• _WORK ITEM_
Should a line below contain the word "enumerate", report it.

• _INPUT DATA_
________________

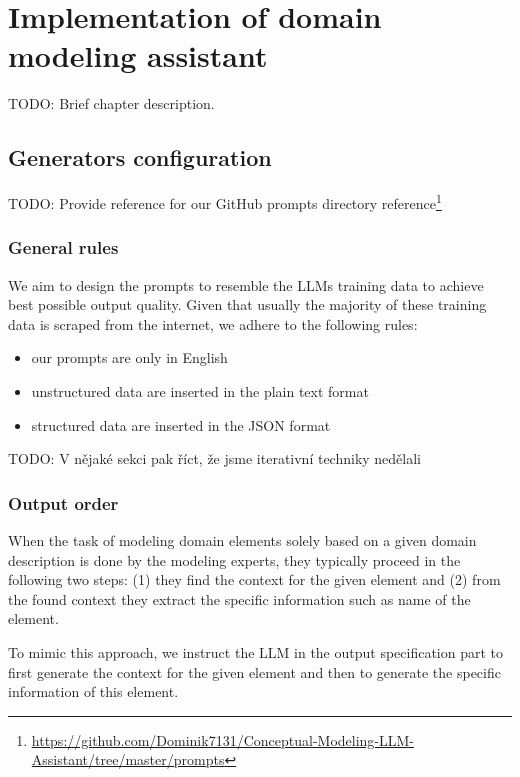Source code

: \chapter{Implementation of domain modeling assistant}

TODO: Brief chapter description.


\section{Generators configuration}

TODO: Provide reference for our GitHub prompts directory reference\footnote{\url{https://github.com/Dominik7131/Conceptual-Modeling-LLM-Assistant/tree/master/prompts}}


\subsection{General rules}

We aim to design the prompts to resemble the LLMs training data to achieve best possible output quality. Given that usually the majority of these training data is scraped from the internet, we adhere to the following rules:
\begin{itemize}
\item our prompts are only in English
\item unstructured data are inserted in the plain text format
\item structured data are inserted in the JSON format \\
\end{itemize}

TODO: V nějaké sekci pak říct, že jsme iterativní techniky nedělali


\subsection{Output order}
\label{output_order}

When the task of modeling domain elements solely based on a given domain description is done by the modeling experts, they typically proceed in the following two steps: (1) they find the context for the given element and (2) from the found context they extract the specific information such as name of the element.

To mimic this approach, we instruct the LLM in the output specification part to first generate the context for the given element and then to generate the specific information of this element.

________________

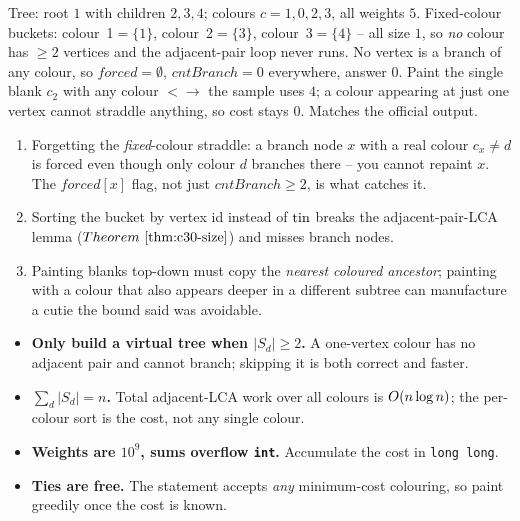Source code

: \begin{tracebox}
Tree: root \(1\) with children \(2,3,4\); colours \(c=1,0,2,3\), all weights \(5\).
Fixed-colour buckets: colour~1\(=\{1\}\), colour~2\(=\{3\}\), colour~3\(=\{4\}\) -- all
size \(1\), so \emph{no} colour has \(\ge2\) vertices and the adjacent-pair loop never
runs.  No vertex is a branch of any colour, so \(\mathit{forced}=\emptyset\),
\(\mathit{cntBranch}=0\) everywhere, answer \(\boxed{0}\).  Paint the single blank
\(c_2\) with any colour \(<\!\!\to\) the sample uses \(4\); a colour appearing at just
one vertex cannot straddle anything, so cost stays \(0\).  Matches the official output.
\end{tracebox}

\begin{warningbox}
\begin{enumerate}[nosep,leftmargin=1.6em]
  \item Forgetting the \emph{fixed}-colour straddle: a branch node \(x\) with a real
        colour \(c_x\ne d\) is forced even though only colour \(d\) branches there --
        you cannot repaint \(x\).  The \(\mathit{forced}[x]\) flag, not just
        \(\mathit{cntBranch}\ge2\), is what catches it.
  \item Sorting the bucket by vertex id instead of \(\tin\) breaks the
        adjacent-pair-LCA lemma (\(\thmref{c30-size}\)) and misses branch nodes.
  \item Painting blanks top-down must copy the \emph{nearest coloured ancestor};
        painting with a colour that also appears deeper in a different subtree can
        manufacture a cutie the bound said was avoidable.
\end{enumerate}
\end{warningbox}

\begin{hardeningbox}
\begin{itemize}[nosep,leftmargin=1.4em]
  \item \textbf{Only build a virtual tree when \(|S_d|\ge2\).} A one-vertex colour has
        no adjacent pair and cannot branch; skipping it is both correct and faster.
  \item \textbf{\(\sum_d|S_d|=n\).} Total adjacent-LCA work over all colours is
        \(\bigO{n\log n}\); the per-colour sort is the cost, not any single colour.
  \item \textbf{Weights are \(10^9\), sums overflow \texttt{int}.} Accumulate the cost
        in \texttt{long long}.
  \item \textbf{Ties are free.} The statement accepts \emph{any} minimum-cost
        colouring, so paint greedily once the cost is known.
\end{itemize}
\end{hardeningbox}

________________

• _ANSWER BELOW_
\begin{enumerate}[nosep,leftmargin=1.6em]
\end{enumerate}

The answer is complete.